*** Opening of Supplied material ***

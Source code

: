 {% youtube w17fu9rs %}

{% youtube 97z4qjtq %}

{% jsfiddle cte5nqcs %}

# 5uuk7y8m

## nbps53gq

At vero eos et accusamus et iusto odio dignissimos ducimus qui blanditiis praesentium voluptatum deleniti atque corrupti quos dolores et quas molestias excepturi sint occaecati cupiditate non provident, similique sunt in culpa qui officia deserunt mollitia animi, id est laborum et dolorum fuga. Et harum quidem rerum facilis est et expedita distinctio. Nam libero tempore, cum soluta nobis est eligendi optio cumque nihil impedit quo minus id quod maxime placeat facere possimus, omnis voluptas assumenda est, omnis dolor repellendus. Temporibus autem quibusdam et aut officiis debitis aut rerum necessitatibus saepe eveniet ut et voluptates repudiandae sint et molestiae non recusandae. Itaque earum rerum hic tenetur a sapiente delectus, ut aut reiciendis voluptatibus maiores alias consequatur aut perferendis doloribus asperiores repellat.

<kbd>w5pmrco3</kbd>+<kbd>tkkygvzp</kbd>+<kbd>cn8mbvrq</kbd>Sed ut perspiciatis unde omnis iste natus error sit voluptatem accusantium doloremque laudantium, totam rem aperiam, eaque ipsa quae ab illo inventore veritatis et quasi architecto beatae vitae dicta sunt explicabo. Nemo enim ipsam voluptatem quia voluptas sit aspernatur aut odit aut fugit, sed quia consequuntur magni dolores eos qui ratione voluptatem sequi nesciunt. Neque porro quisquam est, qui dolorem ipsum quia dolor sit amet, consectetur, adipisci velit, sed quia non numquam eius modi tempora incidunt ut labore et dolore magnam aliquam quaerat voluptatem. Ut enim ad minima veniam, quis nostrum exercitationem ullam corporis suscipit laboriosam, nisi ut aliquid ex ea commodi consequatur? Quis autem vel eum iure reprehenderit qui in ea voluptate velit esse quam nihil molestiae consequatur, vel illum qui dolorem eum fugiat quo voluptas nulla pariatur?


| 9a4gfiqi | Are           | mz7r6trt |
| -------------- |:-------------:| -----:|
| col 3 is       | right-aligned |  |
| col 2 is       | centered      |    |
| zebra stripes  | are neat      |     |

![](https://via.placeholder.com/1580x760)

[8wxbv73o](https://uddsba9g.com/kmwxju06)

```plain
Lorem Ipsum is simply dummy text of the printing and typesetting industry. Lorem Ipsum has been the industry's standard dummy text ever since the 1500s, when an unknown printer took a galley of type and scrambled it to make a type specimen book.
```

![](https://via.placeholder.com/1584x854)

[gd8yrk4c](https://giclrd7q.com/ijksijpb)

*** Close of Supplied material ***

- [Work to complete] Filter the entries above and keep only the lines with the word "youtube".

- [Task result]
: {% youtube w17fu9rs %}
{% youtube 97z4qjtq %}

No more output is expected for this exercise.